Today’s post is from guest contributor Sr. Donna McGartland. Donna is one of the authors in Love Tenderly: Sacred Stories of Lesbian and Queer Religious published by New Ways Ministry.
Today’s liturgical readings for the 20th Sunday of Ordinary Time can be found here.
“All who … hold to my covenant, them I will bring to my holy mountain and make joyful in my house of prayer; their burnt offerings and sacrifices will be acceptable on my altar, for my house shall be called a house of prayer for all peoples” (Is 56:6-7, emphasis mine).
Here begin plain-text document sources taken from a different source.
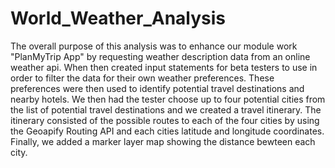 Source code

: # World_Weather_Analysis
  The overall purpose of this analysis was to enhance our module work "PlanMyTrip App" by 
requesting weather description data from an online weather api. When then created input statements for beta testers to use in order to filter the data for their own weather preferences. These preferences were then used to identify potential travel destinations and nearby hotels. We then had the tester choose up to four potential cities from the list of potential travel destinations and we created a travel itinerary. The itinerary consisted of the possible routes to each of the four cities by using the Geoapify Routing API and each cities latitude and longitude coordinates. Finally, we added a marker layer map showing the distance bewteen each city. 
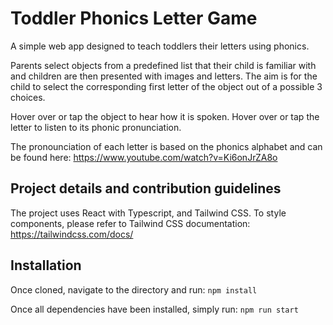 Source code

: # Toddler Phonics Letter Game
A simple web app designed to teach toddlers their letters using phonics.

Parents select objects from a predefined list that their child is familiar with and children are then presented
with images and letters. 
The aim is for the child to select the corresponding first letter of the object out of a
possible 3 choices. 

Hover over or tap the object to hear how it is spoken.
Hover over or tap the letter to listen to its phonic pronunciation.

The pronounciation of each letter is based on the phonics alphabet and can be found here:
https://www.youtube.com/watch?v=Ki6onJrZA8o

## Project details and contribution guidelines
The project uses React with Typescript, and Tailwind CSS. 
To style components, please refer to Tailwind CSS documentation:
https://tailwindcss.com/docs/

## Installation

Once cloned, navigate to the directory and run:
`npm install`

Once all dependencies have been installed, simply run:
`npm run start`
Did I really read that line in today’s first liturgical correctly? ALL who hold to the covenant? God’s House of Prayer is for ALL peoples?—not just those who are baptized or who go to church on Sundays, not just those who read the Bible or those who are ordained or confirmed or any number of conditions that others too frequently impose. Isaiah clarifies that ALL who embrace God’s Covenant, including the foreigners who minister lovingly in the name of the Lord, will live on God’s holy mountain.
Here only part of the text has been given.